(Beginning of Supplied records)

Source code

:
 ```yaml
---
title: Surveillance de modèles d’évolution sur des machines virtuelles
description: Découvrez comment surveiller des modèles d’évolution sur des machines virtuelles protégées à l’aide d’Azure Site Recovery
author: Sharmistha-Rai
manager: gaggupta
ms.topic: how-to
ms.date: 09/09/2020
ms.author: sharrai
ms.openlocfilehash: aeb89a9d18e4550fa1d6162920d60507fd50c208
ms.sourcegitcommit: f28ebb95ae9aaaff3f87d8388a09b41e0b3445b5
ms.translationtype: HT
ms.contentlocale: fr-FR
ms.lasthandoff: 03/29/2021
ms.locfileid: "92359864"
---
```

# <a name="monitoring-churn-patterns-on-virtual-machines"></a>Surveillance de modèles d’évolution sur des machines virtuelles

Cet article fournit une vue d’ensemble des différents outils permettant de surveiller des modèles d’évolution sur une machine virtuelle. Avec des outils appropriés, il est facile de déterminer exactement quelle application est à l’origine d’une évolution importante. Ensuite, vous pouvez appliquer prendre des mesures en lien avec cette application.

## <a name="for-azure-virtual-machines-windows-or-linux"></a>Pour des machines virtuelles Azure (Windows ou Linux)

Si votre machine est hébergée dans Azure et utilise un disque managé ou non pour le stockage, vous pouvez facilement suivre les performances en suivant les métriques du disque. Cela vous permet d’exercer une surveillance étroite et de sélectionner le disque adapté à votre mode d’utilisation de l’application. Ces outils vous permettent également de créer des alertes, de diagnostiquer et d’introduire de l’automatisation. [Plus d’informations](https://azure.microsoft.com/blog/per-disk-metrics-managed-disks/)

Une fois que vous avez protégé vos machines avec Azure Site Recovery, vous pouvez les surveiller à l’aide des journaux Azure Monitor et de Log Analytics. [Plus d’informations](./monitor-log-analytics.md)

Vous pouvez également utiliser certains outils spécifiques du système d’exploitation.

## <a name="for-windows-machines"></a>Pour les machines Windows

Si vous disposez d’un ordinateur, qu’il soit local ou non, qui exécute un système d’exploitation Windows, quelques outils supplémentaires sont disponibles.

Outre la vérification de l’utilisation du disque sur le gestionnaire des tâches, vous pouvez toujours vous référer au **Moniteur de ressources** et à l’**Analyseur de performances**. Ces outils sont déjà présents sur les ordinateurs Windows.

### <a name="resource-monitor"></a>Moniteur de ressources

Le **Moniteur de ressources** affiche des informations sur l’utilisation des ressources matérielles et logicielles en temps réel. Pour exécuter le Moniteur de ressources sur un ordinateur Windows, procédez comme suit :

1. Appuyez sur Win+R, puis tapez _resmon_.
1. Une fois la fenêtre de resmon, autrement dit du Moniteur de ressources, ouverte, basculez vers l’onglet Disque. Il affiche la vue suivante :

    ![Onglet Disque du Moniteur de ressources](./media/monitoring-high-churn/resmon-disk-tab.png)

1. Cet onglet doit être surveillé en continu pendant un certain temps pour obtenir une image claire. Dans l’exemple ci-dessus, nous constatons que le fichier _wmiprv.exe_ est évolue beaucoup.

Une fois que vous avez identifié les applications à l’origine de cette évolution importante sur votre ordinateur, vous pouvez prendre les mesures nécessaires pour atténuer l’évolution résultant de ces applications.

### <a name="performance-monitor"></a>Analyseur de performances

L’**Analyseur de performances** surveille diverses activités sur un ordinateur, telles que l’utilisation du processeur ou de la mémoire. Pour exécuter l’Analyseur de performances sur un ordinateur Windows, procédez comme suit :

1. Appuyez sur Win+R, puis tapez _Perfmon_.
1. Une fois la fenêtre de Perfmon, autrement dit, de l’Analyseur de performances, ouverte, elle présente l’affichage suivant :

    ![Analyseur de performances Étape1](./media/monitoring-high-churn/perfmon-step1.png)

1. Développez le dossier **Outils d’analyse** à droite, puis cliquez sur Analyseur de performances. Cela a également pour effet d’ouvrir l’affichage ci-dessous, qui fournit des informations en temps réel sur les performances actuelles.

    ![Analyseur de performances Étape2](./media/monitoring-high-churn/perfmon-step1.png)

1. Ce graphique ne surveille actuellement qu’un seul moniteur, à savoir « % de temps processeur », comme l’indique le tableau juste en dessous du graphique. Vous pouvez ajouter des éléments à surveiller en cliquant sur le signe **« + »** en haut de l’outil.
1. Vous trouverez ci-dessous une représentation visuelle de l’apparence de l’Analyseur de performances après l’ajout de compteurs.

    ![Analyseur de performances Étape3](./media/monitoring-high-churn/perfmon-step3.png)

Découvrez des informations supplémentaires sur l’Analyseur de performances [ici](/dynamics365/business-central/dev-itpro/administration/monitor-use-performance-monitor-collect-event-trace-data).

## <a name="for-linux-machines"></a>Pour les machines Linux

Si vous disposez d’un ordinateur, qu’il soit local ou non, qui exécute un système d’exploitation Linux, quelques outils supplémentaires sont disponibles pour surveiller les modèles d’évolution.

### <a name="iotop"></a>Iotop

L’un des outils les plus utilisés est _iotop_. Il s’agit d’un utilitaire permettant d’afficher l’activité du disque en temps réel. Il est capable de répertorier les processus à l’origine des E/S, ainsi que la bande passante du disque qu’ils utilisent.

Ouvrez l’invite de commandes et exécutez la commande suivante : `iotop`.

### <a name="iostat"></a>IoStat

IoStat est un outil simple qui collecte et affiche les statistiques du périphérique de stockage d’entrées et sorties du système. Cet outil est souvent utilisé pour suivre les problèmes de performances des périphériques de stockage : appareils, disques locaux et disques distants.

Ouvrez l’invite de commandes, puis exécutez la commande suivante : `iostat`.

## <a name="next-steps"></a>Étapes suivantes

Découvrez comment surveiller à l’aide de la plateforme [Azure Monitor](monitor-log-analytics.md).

(End of Supplied records)

## What is expected:
Could you restate, word for word, the lines above from the one with "1. Une fois la fenêtre de resmon, autrement" to the one with "Disque du Moniteur", both included?

## Result of this exercise:
1. Une fois la fenêtre de resmon, autrement dit du Moniteur de ressources, ouverte, basculez vers l’onglet Disque. Il affiche la vue suivante :

    ![Onglet Disque du Moniteur de ressources](./media/monitoring-high-churn/resmon-disk-tab.png)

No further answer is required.